- WHAT YOU ARE ASKED TO DO:
Please copy each line of the records below that includes the word "seconda".

--- SOURCE MATERIAL Enclosed Below ---

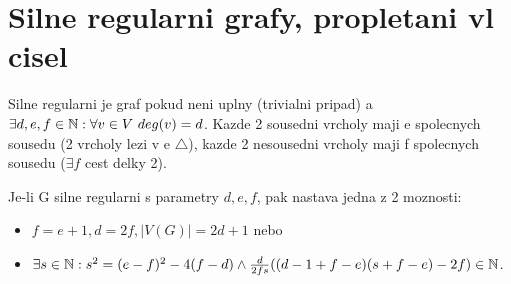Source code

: \section{\texorpdfstring{Silne regularni grafy, propletani vl cisel}{Silne regularni grafy, propletani vl cisel}}
\vspace{5mm}
\large

\begin{definition}
	Silne regularni je graf pokud neni uplny (trivialni pripad) a $\exists d,e,f \in \operatorname{\mathbb{N}}: \forall v \in V \ deg(v) = d$.
	Kazde 2 sousedni vrcholy maji e spolecnych sousedu (2 vrcholy lezi v e $\triangle$), kazde 2 nesousedni vrcholy maji f spolecnych sousedu ($\exists f$ cest delky 2).
\end{definition}

\begin{theorem}
	Je-li G silne regularni s parametry $d,e,f$, pak nastava jedna z 2 moznosti:
	\begin{itemize}
		\item $f = e + 1, d = 2f, |V(G)| = 2d + 1$ nebo
		\item $\exists s \in \operatorname{\mathbb{N}}: s^2 = (e - f)^2 - 4(f - d) \land \frac{d}{2fs}((d - 1 + f - e)(s + f - e) - 2f) \in \operatorname{\mathbb{N}}$.
	\end{itemize}
\end{theorem}
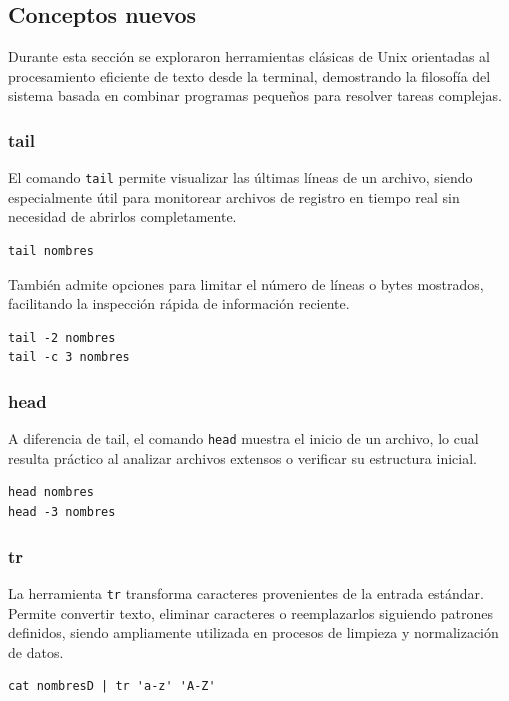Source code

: \documentclass[11pt, letterpaper]{article}
\begin{document}
\subsection{Conceptos nuevos}
\label{sec:org8ce17e5}

Durante esta sección se exploraron herramientas clásicas de Unix
orientadas al procesamiento eficiente de texto desde la terminal,
demostrando la filosofía del sistema basada en combinar programas
pequeños para resolver tareas complejas.
\subsubsection{tail}
\label{sec:org28e6c24}

El comando \texttt{tail} permite visualizar las últimas líneas de un archivo,
siendo especialmente útil para monitorear archivos de registro en
tiempo real sin necesidad de abrirlos completamente.

\begin{verbatim}
tail nombres
\end{verbatim}

También admite opciones para limitar el número de líneas o bytes
mostrados, facilitando la inspección rápida de información reciente.

\begin{verbatim}
tail -2 nombres
tail -c 3 nombres
\end{verbatim}
\subsubsection{head}
\label{sec:orgfe3cdcf}

A diferencia de tail, el comando \texttt{head} muestra el inicio de un archivo,
lo cual resulta práctico al analizar archivos extensos o verificar su
estructura inicial.

\begin{verbatim}
head nombres
head -3 nombres
\end{verbatim}
\subsubsection{tr}
\label{sec:orgd2840ad}

La herramienta \texttt{tr} transforma caracteres provenientes de la entrada
estándar. Permite convertir texto, eliminar caracteres o reemplazarlos
siguiendo patrones definidos, siendo ampliamente utilizada en procesos
de limpieza y normalización de datos.

\begin{verbatim}
cat nombresD | tr 'a-z' 'A-Z'
\end{verbatim}
\end{document}
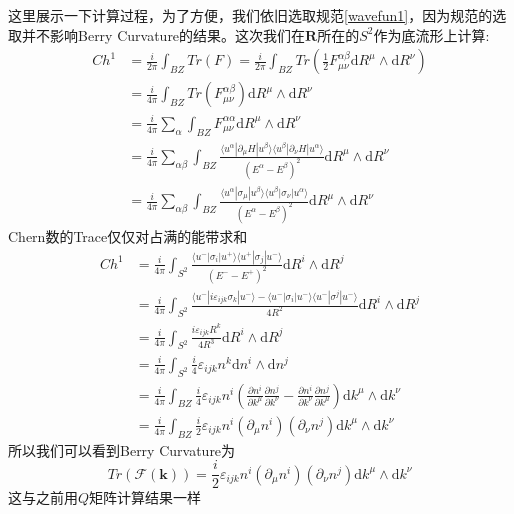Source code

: \documentclass[a4paper]{article}
\numberwithin{equation}{subsection}
\begin{document}
这里展示一下计算过程，为了方便，我们依旧选取规范\eqref{wavefun1}，因为规范的选取并不影响Berry Curvature的结果。这次我们在$\mathbf{R}$所在的$S^2$作为底流形上计算:
\begin{equation}
    \begin{split}
        Ch^1&=\frac{i}{2\pi}\int_{BZ}Tr(F)=\frac{i}{2\pi}\int_{BZ}Tr(\frac{1}{2}F_{\mu\nu}^{\alpha\beta}\mathrm{d}R^\mu\wedge\mathrm{d}R^{\nu})\\
        &=\frac{i}{4\pi}\int_{BZ}Tr(F_{\mu\nu}^{\alpha\beta})\mathrm{d}R^\mu\wedge\mathrm{d}R^\nu\\
        &=\frac{i}{4\pi}\sum_{\alpha}\int_{BZ}F_{\mu\nu}^{\alpha\alpha}\mathrm{d}R^\mu\wedge\mathrm{d}R^\nu\\
        &=\frac{i}{4\pi}\sum_{\alpha\beta}\int_{BZ}\frac{\langle u^\alpha|\partial_\mu H|u^\beta\rangle\langle u^\beta|\partial_\nu H|u^\alpha\rangle}{(E^\alpha-E^\beta)^2}\mathrm{d}R^\mu\wedge\mathrm{d}R^\nu\\
        &=\frac{i}{4\pi}\sum_{\alpha\beta}\int_{BZ}\frac{\langle u^\alpha|\sigma_\mu|u^\beta\rangle\langle u^\beta|\sigma_\nu|u^\alpha\rangle}{(E^\alpha-E^\beta)^2}\mathrm{d}R^\mu\wedge\mathrm{d}R^\nu
    \end{split}
\end{equation}
Chern数的Trace仅仅对占满的能带求和
\begin{equation}
    \begin{split}
        Ch^1&=\frac{i}{4\pi}\int_{S^2}\frac{\langle u^-|\sigma_i|u^+\rangle\langle u^+|\sigma_j|u^-\rangle}{(E^--E^+)^2}\mathrm{d}R^i\wedge\mathrm{d}R^j\\
        &=\frac{i}{4\pi}\int_{S^2}\frac{\langle u^-|i\varepsilon_{ijk}\sigma_k|u^-\rangle-\langle u^-|\sigma_i|u^-\rangle\langle u^-|\sigma^j|u^-\rangle}{4R^2}\mathrm{d}R^i\wedge\mathrm{d}R^j\\
        &=\frac{i}{4\pi}\int_{S^2}\frac{i\varepsilon_{ijk}R^k}{4R^3}\mathrm{d}R^i\wedge\mathrm{d}R^j\\
        &=\frac{i}{4\pi}\int_{S^2}\frac{i}{4}\varepsilon_{ijk}n^k\mathrm{d}n^i\wedge\mathrm{d}n^j\\
        &=\frac{i}{4\pi}\int_{BZ}\frac{i}{4}\varepsilon_{ijk}n^i(\frac{\partial n^i}{\partial k^\mu}\frac{\partial n^j}{\partial k^\nu}-\frac{\partial n^i}{\partial k^\nu}\frac{\partial n^j}{\partial k^\mu})\mathrm{d}k^\mu\wedge\mathrm{d}k^\nu\\
        &=\frac{i}{4\pi}\int_{BZ}\frac{i}{2}\varepsilon_{ijk}n^i(\partial_\mu n^i)(\partial_\nu n^j)\mathrm{d}k^\mu\wedge\mathrm{d}k^\nu
    \end{split}
\end{equation}
所以我们可以看到Berry Curvature为
\begin{equation}
    Tr(\mathcal{F}(\mathbf{k}))=\frac{i}{2}\varepsilon_{ijk}n^i(\partial_\mu n^i)(\partial_\nu n^j)\mathrm{d}k^\mu\wedge\mathrm{d}k^\nu
\end{equation}
这与之前用$Q$矩阵计算结果一样
\end{document}

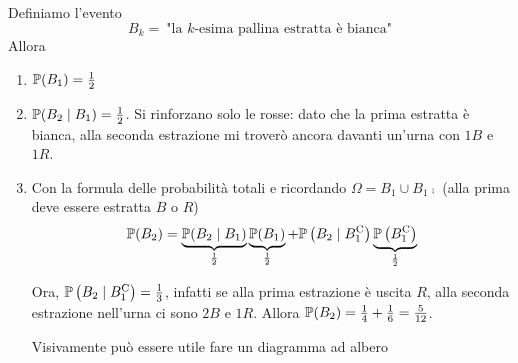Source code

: Definiamo l'evento
\begin{equation*}
B_{k} =\ \text{"la } k\text{-esima pallina estratta è bianca"}
\end{equation*}
Allora
\begin{enumerate}
\item $\mathbb{P}( B_{1}) =\frac{1}{2}$
\item $\mathbb{P}( B_{2} \mid B_{1}) =\frac{1}{2}$. Si rinforzano solo le rosse: dato che la prima estratta è bianca, alla seconda estrazione mi troverò ancora davanti un'urna con $1B$ e $1R$.
\item Con la formula delle probabilità totali e ricordando $\Omega =B_{1} \cup B_{1}\comp$ (alla prima deve essere estratta $B$ o $R$)\begin{equation*}
\mathbb{P}( B_{2}) =\underbrace{\mathbb{P}( B_{2} \mid B_{1})}_{\frac{1}{2}}\underbrace{\mathbb{P}( B_{1})}_{\frac{1}{2}} +\mathbb{P}\left( B_{2} \mid B_{1}^{\mathrm{C}}\right)\underbrace{\mathbb{P}\left( B_{1}^{\mathrm{C}}\right)}_{\frac{1}{2}}
\end{equation*}

Ora, $\mathbb{P}\left( B_{2} \mid B_{1}^{\mathrm{C}}\right) =\frac{1}{3}$, infatti se alla prima estrazione è uscita $R$, alla seconda estrazione nell'urna ci sono $2B$ e $1R$. Allora $\mathbb{P}( B_{2}) =\frac{1}{4} +\frac{1}{6} =\frac{5}{12}$.

Visivamente può essere utile fare un diagramma ad albero


\end{enumerate}
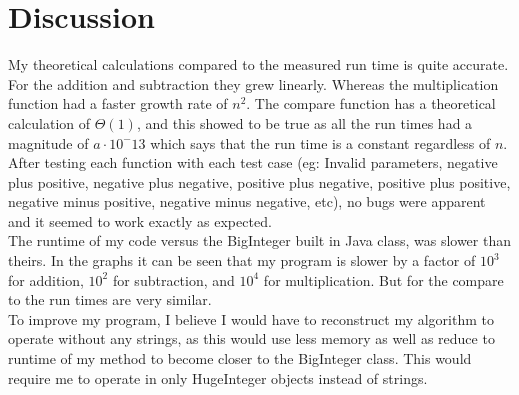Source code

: \documentclass[12pt, letterpaper, titlepage, hidelinks]{article}
\begin{document}
\section{Discussion}
	My theoretical calculations compared to the measured run time is quite accurate. For the addition and subtraction they grew linearly. Whereas the multiplication function had a faster growth rate of $n^2$. The compare function has a theoretical calculation of $\Theta(1)$, and this showed to be true as all the run times had a magnitude of $a\cdot 10^-13$ which says that the run time is a constant regardless of $n$.\\
	After testing each function with each test case (eg: Invalid parameters, negative plus positive, negative plus negative, positive plus negative, positive plus positive, negative minus positive, negative minus negative, etc), no bugs were apparent and it seemed to work exactly as expected.\\
	The runtime of my code versus the BigInteger built in Java class, was slower than theirs. In the graphs it can be seen that my program is slower by a factor of $10^3$ for addition, $10^2$ for subtraction, and $10^4$ for multiplication. But for the compare to the run times are very similar.\\
	To improve my program, I believe I would have to reconstruct my algorithm to operate without any strings, as this would use less memory as well as reduce to runtime of my method to become closer to the BigInteger class. This would require me to operate in only HugeInteger objects instead of strings.
	
\end{document}
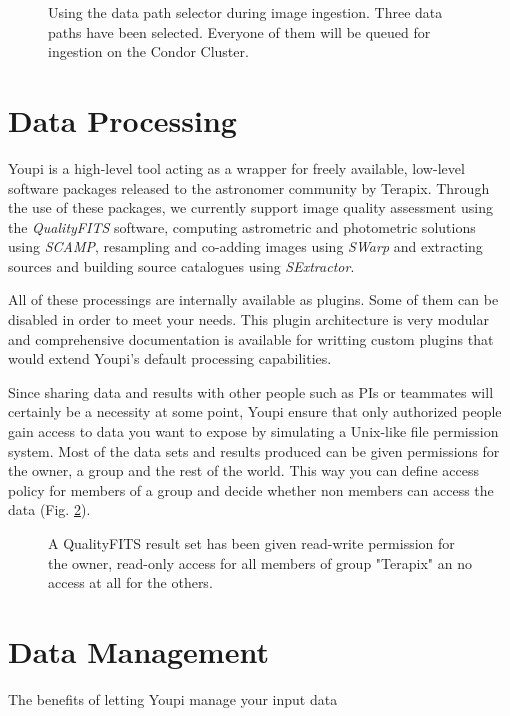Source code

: \documentclass[11pt,twoside]{article}  %
\begin{document}
\begin{figure}[t]
\caption{Using the data path selector during image ingestion. Three data paths have 
been selected. Everyone of them will be queued for ingestion on the Condor Cluster.}\label{fig:pathsel}
\end{figure}

\section{Data Processing}

Youpi is a high-level tool acting as a wrapper for freely available, low-level software 
packages released to the astronomer community by Terapix. Through the use of these packages, 
we currently support image quality assessment using the \emph{QualityFITS} software, 
computing astrometric and photometric solutions using \emph{SCAMP}, resampling and co-adding 
images using \emph{SWarp} and extracting sources and building source catalogues using 
\emph{SExtractor}.

All of these processings are internally available as plugins. Some of them can be disabled 
in order to meet your needs. This plugin architecture is very modular and comprehensive 
documentation is available for writting custom plugins that would extend Youpi's default 
processing capabilities.

Since sharing data and results with other people such as PIs or teammates will certainly 
be a necessity at some point, Youpi ensure that only authorized people gain access to data 
you want to expose by simulating a Unix-like file permission system. Most of the data sets 
and results produced can be given permissions for the owner, a group and the rest of the 
world. This way you can define access policy for members of a group and decide whether non 
members can access the data (Fig. \ref{fig:permissions}).

\begin{figure}[t]
\caption{A QualityFITS result set has been given read-write permission for the owner, read-only 
access for all members of group "Terapix" an no access at all for the others.}\label{fig:permissions}
\end{figure}


\section{Data Management}
The benefits of letting Youpi manage your input data
\end{document}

--- End of Enclosed SOURCE MATERIAL ---

- RESULT OF THIS EXERCISE:
\item $\mathbb{P}( B_{2} \mid B_{1}) =\frac{1}{2}$. Si rinforzano solo le rosse: dato che la prima estratta è bianca, alla seconda estrazione mi troverò ancora davanti un'urna con $1B$ e $1R$.
Ora, $\mathbb{P}\left( B_{2} \mid B_{1}^{\mathrm{C}}\right) =\frac{1}{3}$, infatti se alla prima estrazione è uscita $R$, alla seconda estrazione nell'urna ci sono $2B$ e $1R$. Allora $\mathbb{P}( B_{2}) =\frac{1}{4} +\frac{1}{6} =\frac{5}{12}$.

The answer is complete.